Как будто больше определенности дают те, которые предлагают руководиться общественным правосознанием. Но и эта определенность только мнимая. Выше мы говорили уже о том, что при современной классовой дифференциации общества по всем наиболее острым вопросам, которые именно вызываются вновь возникающими конфликтами, единства общественного правосознания мы не найдем. Мы встретимся только с противоположностями: на одной стороне - правосознание рабочих, на другой - предпринимателей; на одной стороне - правосознание промышленников, на другой - землевладельцев и т. д., и т. д. Примирение этих противоположностей возможно только или путем добровольного соглашения сторон, или путем властного закона, причем как в одном, так и в другом случае примирение это состоится чаще всего не на почве правосознания одних или правосознания других, а на некоторой третьей, средней норме, которая как таковая будет чужда и одним и другим, являясь только нормой компромиссной. Как в случае войны только мирный договор определит дальнейшее взаимное отношение воюющих сторон, так же точно и во внутренних социальных конфликтах только указанный компромисс в большинстве случаев определит самое "общественное правосознание"; до него мы будем иметь дело только с колебаниями и с более или менее неопределенными симпатиями отдельных лиц в ту или другую сторону. При таких условиях свободное "взвешивание интересов" на основании "общественного правосознания" неминуемо превратится в осуществление на судейской трибуне личных симпатий и партийных пристрастий. "Свободное судебное правотворение, - справедливо говорит Rundstein *(30), - могло бы быть допущено только тогда, если бы социальное правосознание действительно представляло собою какое-нибудь единство, если бы заимствованный из него масштаб действительно мог привести в своем конкретном применении к единообразным оценкам. В противном случае борьба интересов окажется перенесенной и в область правосудия, причем и в нем найдет себе резонанс преобладание групп социально сильнейших". Вместо примирения такое правосудие привело бы, напротив, лишь к обострению социальных конфликтов, а вместе с тем во всех ищущих суда окончательно подорвало бы веру в беспристрастность и правомерность судебных решений.

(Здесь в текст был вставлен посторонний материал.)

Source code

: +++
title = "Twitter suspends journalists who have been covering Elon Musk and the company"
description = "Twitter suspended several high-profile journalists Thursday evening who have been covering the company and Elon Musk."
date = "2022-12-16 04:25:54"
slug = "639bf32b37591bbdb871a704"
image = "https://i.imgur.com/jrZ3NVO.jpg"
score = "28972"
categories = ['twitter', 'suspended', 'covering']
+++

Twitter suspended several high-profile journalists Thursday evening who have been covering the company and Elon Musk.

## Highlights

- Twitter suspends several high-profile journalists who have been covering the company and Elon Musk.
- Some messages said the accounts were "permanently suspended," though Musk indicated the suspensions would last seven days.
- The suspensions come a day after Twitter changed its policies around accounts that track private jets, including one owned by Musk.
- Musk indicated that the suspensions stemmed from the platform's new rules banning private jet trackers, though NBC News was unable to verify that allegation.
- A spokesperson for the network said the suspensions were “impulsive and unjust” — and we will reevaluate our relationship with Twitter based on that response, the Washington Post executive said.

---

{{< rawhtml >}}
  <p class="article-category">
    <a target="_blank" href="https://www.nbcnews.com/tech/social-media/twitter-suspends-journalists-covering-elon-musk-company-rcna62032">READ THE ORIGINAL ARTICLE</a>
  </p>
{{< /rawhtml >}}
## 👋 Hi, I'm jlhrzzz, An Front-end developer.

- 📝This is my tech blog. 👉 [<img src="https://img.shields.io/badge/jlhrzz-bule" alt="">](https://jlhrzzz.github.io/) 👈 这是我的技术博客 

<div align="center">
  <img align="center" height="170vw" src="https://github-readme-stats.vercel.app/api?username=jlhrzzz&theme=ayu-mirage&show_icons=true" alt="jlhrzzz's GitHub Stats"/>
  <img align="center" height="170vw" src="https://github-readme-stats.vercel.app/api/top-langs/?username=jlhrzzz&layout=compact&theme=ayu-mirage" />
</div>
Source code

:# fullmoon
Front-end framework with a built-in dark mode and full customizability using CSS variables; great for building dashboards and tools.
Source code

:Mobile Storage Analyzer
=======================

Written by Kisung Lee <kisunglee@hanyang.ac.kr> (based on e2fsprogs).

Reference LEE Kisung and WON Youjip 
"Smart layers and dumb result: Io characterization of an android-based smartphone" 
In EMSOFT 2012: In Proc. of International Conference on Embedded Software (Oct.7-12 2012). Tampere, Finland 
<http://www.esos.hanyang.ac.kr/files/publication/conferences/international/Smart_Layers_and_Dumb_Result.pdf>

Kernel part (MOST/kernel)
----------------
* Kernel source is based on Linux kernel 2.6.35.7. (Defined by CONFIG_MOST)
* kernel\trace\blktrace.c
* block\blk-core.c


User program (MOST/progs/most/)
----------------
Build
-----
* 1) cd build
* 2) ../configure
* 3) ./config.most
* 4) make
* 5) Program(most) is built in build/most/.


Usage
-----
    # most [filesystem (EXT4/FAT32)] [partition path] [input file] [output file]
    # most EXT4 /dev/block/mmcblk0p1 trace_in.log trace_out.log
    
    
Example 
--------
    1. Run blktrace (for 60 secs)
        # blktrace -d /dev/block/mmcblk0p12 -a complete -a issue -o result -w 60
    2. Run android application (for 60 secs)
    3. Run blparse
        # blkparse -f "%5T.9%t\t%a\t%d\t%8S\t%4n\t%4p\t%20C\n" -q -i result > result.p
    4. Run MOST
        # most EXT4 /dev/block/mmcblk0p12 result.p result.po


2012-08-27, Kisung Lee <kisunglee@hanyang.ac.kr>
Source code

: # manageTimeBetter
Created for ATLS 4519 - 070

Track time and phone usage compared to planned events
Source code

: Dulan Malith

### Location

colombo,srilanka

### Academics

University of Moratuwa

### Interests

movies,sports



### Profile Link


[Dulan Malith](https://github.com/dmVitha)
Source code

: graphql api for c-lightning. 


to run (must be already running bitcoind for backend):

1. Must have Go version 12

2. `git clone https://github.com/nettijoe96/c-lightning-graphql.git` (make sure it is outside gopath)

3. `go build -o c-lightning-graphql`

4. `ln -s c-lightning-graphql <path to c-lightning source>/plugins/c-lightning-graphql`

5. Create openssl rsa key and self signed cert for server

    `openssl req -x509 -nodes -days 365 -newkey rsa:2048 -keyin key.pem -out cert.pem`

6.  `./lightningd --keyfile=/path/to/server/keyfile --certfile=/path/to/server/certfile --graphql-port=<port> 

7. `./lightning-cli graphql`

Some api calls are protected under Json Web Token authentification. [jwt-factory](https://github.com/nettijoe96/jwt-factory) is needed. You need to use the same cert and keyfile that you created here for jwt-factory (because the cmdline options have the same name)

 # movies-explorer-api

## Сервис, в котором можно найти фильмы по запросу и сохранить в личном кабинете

Едва ли определеннее и то правило, которое дается в ст. 1 Швейцарского уложения: судья должен решить на основании той нормы, которую он установил бы как законодатель. Согласно этому положению, судья должен мысленно вообразить себя законодателем, призванным создать для случаев подобного рода общую норму. Но может ли он при этом вообразить себя законодателем совершенно свободным? Может ли он, если он ницшеанец, дать простор своим теориям о сверхчеловеке и о христианстве как о морали рабов? Может ли он, если он социал-демократ, осуществлять свою программу, если он крайний реакционер, восстановлять порядки феодального или крепостного права? Или же он должен представить себя законодателем в данных реальных условиях, при данном реальном соотношении партийных и политических сил, мысленно учесть вероятный исход голосования данной нормы в парламенте? В конечном итоге и та и другая альтернативы неизбежно приведут к (немножко большему или немножко меньшему) торжеству личных настроений и пристрастий. Правильно и здесь говорит Rundstein: "Там, где общество состоит из дифференцированных кругов, где национальные и классовые противоположности создают различные оценки как существующих, так и предлагаемых норм, - там понятие "нормального законодателя" будет с роковой необходимостью оставаться фикцией, прикрывающей судейский субъективизм" *(31).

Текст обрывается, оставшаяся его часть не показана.